IMMUNIZATIONS TETANUS

Tetanus



Unlike the other vaccine preventable diseases, tetanus is not communicable person to person. Tetanus (“lockjaw”) is caused by a potent neurotoxin produced by the anaerobic bacterium Clostridium tetani. The bacterium is a ubiquitous organism found in soil and the intestines of animals and humans. The organism multiplies in wounds—particularly dirty wounds with devitalized tissues—elaborating a plasmid-encoded exotoxin that binds to skeletal muscle and to neuronal membranes without causing an inflammatory response.
Generalized tetanus, the most common form of disease, usually begins with spasms of the face and chewing muscles causing trismus—or as it is popularly called “lockjaw”—causing a characteristic facial expression, the risus sardonicus or sardonic grin. As the illness progresses, trismus is often accompanied by intense muscle spasms.

In the late 1890s it was recognized that passive prophylaxis with equine antiserum could prevent tetanus. This, plus aggressive surgery, was the only means to combat tetanus in World War I. Chemical inactivation of tetanus toxin in the early1920s permitted the active immunization with tetanus toxoid to prevent tetanus by the US Army in World War II. The prophylactic use of vaccine plus post-injury management (a booster dose of tetanus toxoid, aggressive surgery, and passive prophylaxis with antiserum) dramatically reduced the occurrence—and therefore the mortality—of tetanus among the US Army in World War II compared to WWI.

Neonatal tetanus—generalized tetanus in newborn infants—occurs in infants whose mothers are not immune because they have not received vaccine. Because of nearly universal immunization with tetanus toxoid, neonatal tetanus is now rare in the USA but remains an important cause of neonatal mortality in developing countries.

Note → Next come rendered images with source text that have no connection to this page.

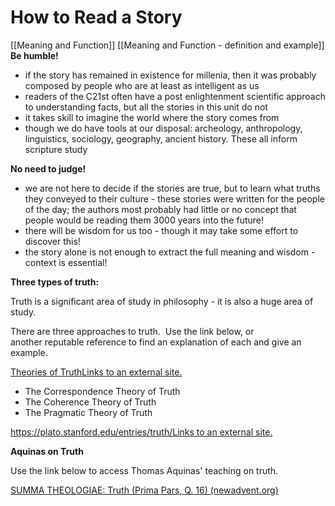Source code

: # How to Read a Story
[[Meaning and Function]] [[Meaning and Function - definition and example]]
**Be humble!**

-   if the story has remained in existence for millenia, then it was probably composed by people who are at least as intelligent as us
-   readers of the C21st often have a post enlightenment scientific approach to understanding facts, but all the stories in this unit do not
-   it takes skill to imagine the world where the story comes from
-   though we do have tools at our disposal: archeology, anthropology, linguistics, sociology, geography, ancient history. These all inform scripture study

**No need to judge!**

-   we are not here to decide if the stories are true, but to learn what truths they conveyed to their culture - these stories were written for the people of the day; the authors most probably had little or no concept that people would be reading them 3000 years into the future!
-   there will be wisdom for us too - though it may take some effort to discover this!
-   the story alone is not enough to extract the full meaning and wisdom - context is essential!

**Three types of truth:**

Truth is a significant area of study in philosophy - it is also a huge area of study.

There are three approaches to truth.  Use the link below, or another reputable reference to find an explanation of each and give an example.

[Theories of TruthLinks to an external site.](https://www.youtube.com/watch?v=8Y5cftds7-8%C2%A0) 

-   The Correspondence Theory of Truth
-   The Coherence Theory of Truth
-   The Pragmatic Theory of Truth

[https://plato.stanford.edu/entries/truth/Links to an external site.](https://plato.stanford.edu/entries/truth/) 

**Aquinas on Truth**

Use the link below to access Thomas Aquinas' teaching on truth.

[SUMMA THEOLOGIAE: Truth (Prima Pars, Q. 16) (newadvent.org)](https://www.newadvent.org/summa/1016.htm)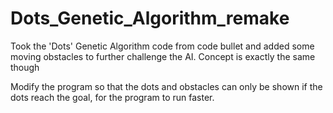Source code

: # Dots_Genetic_Algorithm_remake
Took the 'Dots' Genetic Algorithm code from code bullet and added some moving obstacles to further challenge the AI. Concept is exactly the same though

Modify the program so that the dots and obstacles can only be shown if the dots reach the goal, for the program to run faster.
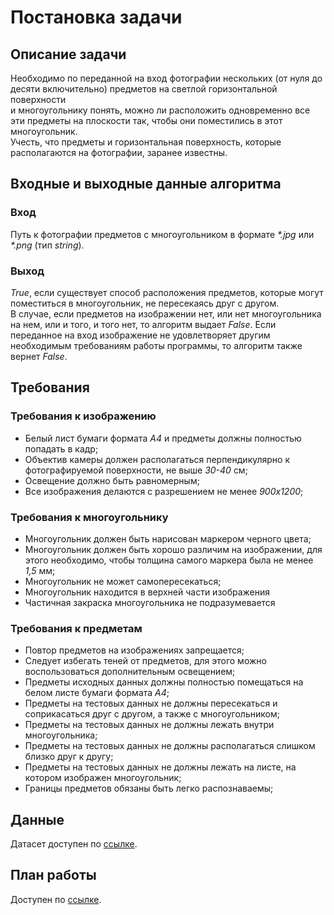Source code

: # Постановка задачи    
## Описание задачи   
Необходимо по переданной на вход фотографии нескольких (от нуля до десяти включительно) предметов на светлой горизонтальной поверхности  
и многоугольнику понять, можно ли расположить одновременно все эти предметы на плоскости так, чтобы они поместились в этот многоугольник.  
Учесть, что предметы и горизонтальная поверхность, которые располагаются на фотографии, заранее известны.  
## Входные и выходные данные алгоритма   
### Вход   
Путь к фотографии предметов с многоугольником в формате _*.jpg_ или _*.png_ (тип _string_).   
### Выход   
_True_, если существует способ расположения предметов, которые могут поместиться в многоугольник, не пересекаясь друг с другом.   
В случае, если предметов на изображении нет, или нет многоугольника на нем, или и того, и того нет, то алгоритм выдает _False_. 
Если переданное на вход изображение не удовлетворяет другим необходимым требованиям работы программы, то алгоритм также вернет _False_. 
## Требования   
### Требования к изображению   
* Белый лист бумаги формата _А4_ и предметы должны полностью попадать в кадр;   
* Объектив камеры должен располагаться перпендикулярно к фотографируемой поверхности, не выше _30-40_ см;   
* Освещение должно быть равномерным;   
* Все изображения делаются с разрешением не менее _900х1200_;   
### Требования к многоугольнику   
* Многоугольник должен быть нарисован маркером черного цвета;   
* Многоугольник должен быть хорошо различим на изображении, для этого необходимо, чтобы толщина самого маркера была не менее _1,5_ мм;   
* Многоугольник не может самопересекаться;  
* Многоугольник находится в верхней части изображения 
* Частичная закраска многоугольника не подразумевается
### Требования к предметам   
* Повтор предметов на изображениях запрещается;   
* Следует избегать теней от предметов, для этого можно воспользоваться дополнительным освещением;   
* Предметы исходных данных должны полностью помещаться на белом листе бумаги формата _А4_;   
* Предметы на тестовых данных не должны пересекаться и соприкасаться друг с другом, а также с многоугольником;   
* Предметы на тестовых данных не должны лежать внутри многоугольника;    
* Предметы на тестовых данных не должны располагаться слишком близко друг к другу;    
* Предметы на тестовых данных не должны лежать на листе, на котором изображен многоугольник;   
* Границы предметов обязаны быть легко распознаваемы;   
## Данные   
Датасет доступен по [ссылке](https://github.com/gallyamovann/intelligent-placer/tree/develop/data).    
## План работы    
Доступен по [ссылке](https://github.com/gallyamovann/intelligent-placer/blob/develop/PLAN.md).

In the late 1940s, routine tetanus toxoid immunization of children started in the USA. There has been a steady decline in cases from about 500 to 600 cases a year to the all-time low in 2009 of 18 cases—that is, from 0.4 cases/100,000 population to 0.01cases/100,000 population. Mortality because of better wound care and the use of human tetanus immunoglobulin (which has now replaced horse antiserum) has decreased from 30% to 10%. Persons who recover from tetanus still need to be immunized against tetanus, however, as immunity is not acquired after tetanus. That is, so-called natural immunity to tetanus does not occur.

Almost all cases of human tetanus that occur in the USA now occur in adults who have either not been immunized or have not had a booster dose within 10 years.